▸ **Brief**: Please show every line in the entries below that includes the word "FuncFormatter".

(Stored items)
★ ★ ★ ★ ★
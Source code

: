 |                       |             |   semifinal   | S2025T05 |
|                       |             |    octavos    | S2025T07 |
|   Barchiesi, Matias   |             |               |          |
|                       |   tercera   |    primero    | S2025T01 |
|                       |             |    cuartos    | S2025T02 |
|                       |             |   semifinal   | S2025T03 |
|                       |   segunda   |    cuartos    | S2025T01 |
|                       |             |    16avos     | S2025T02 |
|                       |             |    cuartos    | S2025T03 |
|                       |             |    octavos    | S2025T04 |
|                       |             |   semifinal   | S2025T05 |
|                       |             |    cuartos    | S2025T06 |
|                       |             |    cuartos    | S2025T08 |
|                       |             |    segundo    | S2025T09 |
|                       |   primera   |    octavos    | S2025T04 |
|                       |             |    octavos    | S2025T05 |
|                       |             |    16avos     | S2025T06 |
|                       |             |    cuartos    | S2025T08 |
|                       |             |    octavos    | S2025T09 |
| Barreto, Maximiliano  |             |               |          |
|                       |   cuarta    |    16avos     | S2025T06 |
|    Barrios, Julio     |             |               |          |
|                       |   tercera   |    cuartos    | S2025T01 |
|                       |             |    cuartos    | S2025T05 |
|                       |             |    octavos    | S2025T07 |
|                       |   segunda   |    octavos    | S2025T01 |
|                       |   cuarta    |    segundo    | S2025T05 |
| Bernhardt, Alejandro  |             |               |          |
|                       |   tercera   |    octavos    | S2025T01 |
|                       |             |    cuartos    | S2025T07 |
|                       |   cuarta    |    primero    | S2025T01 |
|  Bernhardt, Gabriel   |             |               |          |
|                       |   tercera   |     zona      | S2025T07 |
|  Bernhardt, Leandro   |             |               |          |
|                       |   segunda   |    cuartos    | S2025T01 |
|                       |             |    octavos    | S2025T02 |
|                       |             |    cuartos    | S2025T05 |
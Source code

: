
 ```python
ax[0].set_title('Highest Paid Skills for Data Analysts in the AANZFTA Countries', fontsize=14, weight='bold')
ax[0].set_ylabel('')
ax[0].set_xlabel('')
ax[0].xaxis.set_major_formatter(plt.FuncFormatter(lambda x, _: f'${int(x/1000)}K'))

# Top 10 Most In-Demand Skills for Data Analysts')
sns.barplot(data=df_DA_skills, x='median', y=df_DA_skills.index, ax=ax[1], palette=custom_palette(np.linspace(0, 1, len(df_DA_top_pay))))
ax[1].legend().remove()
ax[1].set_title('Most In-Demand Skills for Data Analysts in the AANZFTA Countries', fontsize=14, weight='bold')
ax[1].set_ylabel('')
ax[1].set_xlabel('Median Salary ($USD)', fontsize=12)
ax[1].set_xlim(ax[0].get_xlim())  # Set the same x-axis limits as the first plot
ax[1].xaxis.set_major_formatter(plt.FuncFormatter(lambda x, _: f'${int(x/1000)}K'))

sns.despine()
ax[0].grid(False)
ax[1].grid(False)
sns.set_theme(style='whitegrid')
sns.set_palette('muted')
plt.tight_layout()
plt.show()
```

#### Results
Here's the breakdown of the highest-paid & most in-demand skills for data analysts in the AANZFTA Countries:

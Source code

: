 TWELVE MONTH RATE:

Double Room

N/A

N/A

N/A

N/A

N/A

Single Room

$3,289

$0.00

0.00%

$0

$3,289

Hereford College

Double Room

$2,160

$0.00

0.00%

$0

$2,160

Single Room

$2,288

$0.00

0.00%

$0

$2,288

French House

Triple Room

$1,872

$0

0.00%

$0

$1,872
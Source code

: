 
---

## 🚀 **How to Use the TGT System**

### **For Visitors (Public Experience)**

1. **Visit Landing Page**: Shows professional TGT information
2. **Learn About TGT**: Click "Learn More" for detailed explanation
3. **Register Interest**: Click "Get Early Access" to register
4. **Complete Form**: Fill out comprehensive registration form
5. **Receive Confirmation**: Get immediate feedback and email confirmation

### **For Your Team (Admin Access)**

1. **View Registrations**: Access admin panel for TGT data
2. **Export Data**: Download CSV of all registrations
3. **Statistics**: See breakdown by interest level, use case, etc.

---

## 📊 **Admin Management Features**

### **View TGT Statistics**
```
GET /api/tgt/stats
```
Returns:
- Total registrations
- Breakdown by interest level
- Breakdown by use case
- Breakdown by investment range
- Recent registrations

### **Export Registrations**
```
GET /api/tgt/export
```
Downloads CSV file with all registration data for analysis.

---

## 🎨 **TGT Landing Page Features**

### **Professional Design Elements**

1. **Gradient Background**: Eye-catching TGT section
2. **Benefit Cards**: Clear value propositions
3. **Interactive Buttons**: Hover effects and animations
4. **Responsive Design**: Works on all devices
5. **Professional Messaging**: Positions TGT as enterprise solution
★ ★ ★ ★ ★
▸ **Written response**:
ax[0].xaxis.set_major_formatter(plt.FuncFormatter(lambda x, _: f'${int(x/1000)}K'))
ax[1].xaxis.set_major_formatter(plt.FuncFormatter(lambda x, _: f'${int(x/1000)}K'))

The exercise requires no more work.